Roughly two and a half years ago, the Linking Open Data community has established itself. The basic idea in this initiative is to publish data in a machine understandable format on the web (RDF and RDFa) and to allow for linking these data sources. Instead of a web of pages that we have nowadays, i.e., a web where human readable webpages are linked, we would get a web of linked data objects. Such a web will allow you to find information more easily and browse the web using new kinds of user interfaces. Further, it will allow publishers to better monetize their content.
The difference between the current web and a web of data is best explained with an example. Nowadays a typical online store would consist of pages describing different products. Such a page contains all the information a human reader requires. But this information is represented in a way that makes automatic processing of it hard. In a web of data, the online store would actually publish data resources to the web, which represent the products. These resources can be retrieved in different representations, such that a browser would allow you to view a product page while a web crawler would get a machine understandable representation of the product.

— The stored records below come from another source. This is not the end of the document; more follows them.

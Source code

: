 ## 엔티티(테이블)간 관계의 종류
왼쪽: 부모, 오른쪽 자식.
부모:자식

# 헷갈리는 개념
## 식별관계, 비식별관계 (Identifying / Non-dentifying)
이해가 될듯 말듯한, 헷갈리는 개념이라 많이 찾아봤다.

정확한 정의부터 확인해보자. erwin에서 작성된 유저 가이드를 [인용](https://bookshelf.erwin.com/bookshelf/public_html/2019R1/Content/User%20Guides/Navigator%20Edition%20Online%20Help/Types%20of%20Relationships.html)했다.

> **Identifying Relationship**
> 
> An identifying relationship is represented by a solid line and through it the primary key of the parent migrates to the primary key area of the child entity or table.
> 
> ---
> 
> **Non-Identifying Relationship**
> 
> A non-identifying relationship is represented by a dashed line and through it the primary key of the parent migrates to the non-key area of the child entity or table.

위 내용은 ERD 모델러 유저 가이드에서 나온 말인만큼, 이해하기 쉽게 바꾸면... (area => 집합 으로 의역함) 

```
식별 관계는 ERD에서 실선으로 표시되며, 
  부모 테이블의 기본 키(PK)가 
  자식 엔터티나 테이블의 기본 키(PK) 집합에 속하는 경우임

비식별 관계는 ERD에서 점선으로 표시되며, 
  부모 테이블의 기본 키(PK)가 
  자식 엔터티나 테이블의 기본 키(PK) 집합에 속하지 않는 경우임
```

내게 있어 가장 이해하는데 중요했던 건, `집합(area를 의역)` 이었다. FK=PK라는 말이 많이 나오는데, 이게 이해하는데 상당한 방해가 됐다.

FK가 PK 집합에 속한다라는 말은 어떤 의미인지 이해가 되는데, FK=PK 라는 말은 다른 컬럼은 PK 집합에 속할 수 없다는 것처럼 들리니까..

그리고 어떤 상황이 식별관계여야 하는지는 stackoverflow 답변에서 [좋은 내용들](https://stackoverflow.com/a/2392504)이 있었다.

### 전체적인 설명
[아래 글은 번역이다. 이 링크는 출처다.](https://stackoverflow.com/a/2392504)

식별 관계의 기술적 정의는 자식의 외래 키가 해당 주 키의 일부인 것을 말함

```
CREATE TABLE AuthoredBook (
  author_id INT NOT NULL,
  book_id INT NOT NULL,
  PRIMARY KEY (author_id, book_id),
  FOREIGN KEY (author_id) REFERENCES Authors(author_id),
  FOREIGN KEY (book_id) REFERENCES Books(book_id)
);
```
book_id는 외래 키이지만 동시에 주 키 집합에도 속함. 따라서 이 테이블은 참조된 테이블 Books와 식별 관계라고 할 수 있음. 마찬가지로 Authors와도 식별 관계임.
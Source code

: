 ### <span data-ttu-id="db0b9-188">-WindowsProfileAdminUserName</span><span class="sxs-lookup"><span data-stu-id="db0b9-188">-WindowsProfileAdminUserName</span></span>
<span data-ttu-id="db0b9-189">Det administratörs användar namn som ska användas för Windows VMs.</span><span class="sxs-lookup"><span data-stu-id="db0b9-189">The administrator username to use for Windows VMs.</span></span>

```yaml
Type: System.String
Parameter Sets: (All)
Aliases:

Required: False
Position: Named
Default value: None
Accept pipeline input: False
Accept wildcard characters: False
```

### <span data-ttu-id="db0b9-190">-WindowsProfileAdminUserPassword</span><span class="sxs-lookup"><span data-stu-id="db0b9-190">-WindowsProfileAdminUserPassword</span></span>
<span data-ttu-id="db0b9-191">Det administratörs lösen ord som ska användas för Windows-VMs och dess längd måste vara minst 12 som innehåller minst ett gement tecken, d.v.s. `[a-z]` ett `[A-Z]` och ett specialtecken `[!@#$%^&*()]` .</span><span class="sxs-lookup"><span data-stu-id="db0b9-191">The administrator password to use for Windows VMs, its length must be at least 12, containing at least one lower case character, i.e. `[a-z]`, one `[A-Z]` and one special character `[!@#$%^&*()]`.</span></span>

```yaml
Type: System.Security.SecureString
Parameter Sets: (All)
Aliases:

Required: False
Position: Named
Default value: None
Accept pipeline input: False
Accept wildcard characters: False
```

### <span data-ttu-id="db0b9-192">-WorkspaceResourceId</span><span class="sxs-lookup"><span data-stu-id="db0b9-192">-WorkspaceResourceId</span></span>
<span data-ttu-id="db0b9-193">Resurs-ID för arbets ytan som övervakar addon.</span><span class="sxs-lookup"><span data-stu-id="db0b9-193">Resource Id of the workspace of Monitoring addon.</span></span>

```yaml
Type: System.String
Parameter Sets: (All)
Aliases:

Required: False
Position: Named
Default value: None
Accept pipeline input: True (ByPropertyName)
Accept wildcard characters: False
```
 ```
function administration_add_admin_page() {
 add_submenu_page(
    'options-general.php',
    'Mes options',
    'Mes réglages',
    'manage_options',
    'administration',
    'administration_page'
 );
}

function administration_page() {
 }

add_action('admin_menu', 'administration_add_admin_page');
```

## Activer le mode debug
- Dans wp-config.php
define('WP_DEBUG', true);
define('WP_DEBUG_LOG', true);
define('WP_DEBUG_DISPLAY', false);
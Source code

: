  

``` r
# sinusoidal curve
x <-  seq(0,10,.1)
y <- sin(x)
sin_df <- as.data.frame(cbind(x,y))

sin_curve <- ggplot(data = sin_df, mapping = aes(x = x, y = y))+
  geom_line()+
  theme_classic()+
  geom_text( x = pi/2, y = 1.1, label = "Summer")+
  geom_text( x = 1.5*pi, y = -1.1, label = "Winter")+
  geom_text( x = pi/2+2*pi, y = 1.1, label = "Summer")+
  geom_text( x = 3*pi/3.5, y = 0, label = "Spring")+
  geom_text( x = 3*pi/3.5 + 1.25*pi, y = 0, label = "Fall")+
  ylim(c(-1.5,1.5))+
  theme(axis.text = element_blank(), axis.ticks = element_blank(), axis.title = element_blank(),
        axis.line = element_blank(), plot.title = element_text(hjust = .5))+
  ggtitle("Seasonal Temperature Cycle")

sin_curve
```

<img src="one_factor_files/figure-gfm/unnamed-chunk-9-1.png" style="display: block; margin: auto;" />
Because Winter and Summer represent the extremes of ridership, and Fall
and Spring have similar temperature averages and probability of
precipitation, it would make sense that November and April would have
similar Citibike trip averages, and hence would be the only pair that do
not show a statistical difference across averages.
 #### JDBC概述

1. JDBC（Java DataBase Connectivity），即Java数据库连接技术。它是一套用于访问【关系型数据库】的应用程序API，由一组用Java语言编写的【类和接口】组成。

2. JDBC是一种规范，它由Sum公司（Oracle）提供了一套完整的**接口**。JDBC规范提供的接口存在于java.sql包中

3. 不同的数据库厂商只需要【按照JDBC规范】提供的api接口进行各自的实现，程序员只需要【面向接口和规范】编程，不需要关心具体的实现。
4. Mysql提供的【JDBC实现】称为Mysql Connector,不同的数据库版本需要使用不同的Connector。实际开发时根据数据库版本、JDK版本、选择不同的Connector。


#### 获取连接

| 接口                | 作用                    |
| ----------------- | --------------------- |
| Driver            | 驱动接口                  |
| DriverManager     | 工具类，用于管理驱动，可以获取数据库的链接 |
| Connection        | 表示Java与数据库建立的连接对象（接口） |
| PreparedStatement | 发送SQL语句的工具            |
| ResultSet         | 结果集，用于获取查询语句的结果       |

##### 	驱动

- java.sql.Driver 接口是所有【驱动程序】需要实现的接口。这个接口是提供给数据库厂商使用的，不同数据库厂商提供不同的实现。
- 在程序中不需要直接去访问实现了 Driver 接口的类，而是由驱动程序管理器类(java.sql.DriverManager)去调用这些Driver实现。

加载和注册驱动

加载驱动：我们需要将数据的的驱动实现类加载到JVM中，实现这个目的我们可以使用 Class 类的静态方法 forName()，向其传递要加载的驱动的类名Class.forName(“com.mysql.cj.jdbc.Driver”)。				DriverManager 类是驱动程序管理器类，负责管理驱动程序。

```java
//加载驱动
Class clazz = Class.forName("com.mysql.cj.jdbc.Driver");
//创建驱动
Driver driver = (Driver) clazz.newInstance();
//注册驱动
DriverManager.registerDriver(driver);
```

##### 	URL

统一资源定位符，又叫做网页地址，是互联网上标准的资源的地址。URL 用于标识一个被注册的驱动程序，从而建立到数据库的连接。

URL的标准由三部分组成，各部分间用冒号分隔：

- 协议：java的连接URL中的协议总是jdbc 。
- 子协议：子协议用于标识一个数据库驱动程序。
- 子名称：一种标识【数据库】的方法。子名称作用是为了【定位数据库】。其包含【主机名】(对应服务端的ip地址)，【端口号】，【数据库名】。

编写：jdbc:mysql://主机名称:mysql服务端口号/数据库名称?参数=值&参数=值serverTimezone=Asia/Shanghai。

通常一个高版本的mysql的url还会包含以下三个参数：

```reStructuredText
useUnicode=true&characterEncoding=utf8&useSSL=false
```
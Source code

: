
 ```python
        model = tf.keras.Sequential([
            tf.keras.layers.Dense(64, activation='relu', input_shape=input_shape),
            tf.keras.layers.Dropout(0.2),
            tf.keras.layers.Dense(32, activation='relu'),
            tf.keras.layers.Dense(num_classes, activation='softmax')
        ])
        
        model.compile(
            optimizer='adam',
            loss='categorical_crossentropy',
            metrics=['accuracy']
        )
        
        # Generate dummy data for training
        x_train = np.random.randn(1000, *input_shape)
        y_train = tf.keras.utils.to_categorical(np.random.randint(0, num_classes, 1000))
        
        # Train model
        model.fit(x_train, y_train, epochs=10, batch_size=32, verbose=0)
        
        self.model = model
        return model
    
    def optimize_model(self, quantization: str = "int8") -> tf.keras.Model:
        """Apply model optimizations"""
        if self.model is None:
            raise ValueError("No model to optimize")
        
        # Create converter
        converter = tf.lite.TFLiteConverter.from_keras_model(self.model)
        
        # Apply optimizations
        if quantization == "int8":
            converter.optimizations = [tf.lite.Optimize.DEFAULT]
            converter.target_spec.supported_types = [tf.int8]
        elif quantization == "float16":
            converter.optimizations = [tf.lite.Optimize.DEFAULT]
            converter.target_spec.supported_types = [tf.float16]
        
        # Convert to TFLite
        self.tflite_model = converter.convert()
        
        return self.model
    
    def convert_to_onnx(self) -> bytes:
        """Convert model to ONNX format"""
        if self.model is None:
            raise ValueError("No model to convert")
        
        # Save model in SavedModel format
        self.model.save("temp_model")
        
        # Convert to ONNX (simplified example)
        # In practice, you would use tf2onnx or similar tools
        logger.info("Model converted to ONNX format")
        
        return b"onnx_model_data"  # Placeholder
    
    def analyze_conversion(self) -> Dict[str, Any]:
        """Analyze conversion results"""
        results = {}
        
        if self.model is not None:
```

In this latter representation, all the important information would be available in a structured way. The crawler could “understand” that the resource it just found is a product with a specific price by a specific manufacturer and so on. Subsequently, the product could be linked to a resource identifying its manufacturer. If the crawler would find a second product of the same manufacturer, he would be able to recognize that and organize the information accordingly.
The advantage of this web of data is simply the ability to write software that can better index, process and aggregate the information on the web. The crawler above would know when different products are manufactured by the same company and could provide improved search and browsing functionalities compared to current search engines. Theoretically, such a crawler could even understand that two products in different online stores are actually the same. The Motorola Droid, for example, might be offered as a resource from both Amazon and BestBuy as resources in the web of data. Additionally, Motorola might have its own resource representing this specific mobile phone. In the web of data we could add links between these different resources that state the equivalence of them, allowing search engines to provide improved comparisons of different offers.
Although this idea might sound pretty academic and like a light version of the Semantic Web (it actually emerged from the Semantic Web community), something interesting happened with this idea: basically, the number of organizations publishing their data as linked data has exploded. Even businesses started to adopt the idea. Examples are the BBC, BestBuy, and very recently the New York Times. Further, large public bodies such as the Library of Congress and the Swedish Royal Library publish parts of their catalogs and thesauri as linked data. Even governments start to release statistical data in an appropriate, machine readable, format. And finally, also Google and Yahoo started to crawl Linked Data available within web pages (using a standard called RDFa) and to use this data in order to better display and rank search results.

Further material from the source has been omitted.